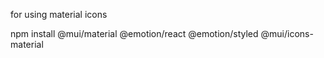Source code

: for using material icons

npm install @mui/material @emotion/react @emotion/styled @mui/icons-material

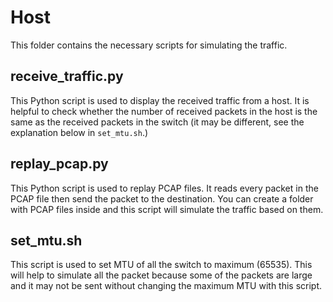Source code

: # Host

This folder contains the necessary scripts for simulating the traffic.

## receive_traffic.py
This Python script is used to display the received traffic from a host. It is helpful to check whether the number of received packets in the host is the same as the received packets in the switch (it may be different, see the explanation below in ``set_mtu.sh``.)

## replay_pcap.py 
This Python script is used to replay PCAP files. It reads every packet in the PCAP file then send the packet to the destination. You can create a folder with PCAP files inside and this script will simulate the traffic based on them.

## set_mtu.sh
This script is used to set MTU of all the switch to maximum (65535). This will help to simulate all the packet because some of the packets are large and it may not be sent without changing the maximum MTU with this script.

--- Task details ---
Copy out the listing above in full and keep the pictures out.

--- Response to this exercise ---
Source code

: for using material icons

npm install @mui/material @emotion/react @emotion/styled @mui/icons-material

Source code

: # Host

This folder contains the necessary scripts for simulating the traffic.

## receive_traffic.py
This Python script is used to display the received traffic from a host. It is helpful to check whether the number of received packets in the host is the same as the received packets in the switch (it may be different, see the explanation below in ``set_mtu.sh``.)

## replay_pcap.py 
This Python script is used to replay PCAP files. It reads every packet in the PCAP file then send the packet to the destination. You can create a folder with PCAP files inside and this script will simulate the traffic based on them.

## set_mtu.sh
This script is used to set MTU of all the switch to maximum (65535). This will help to simulate all the packet because some of the packets are large and it may not be sent without changing the maximum MTU with this script.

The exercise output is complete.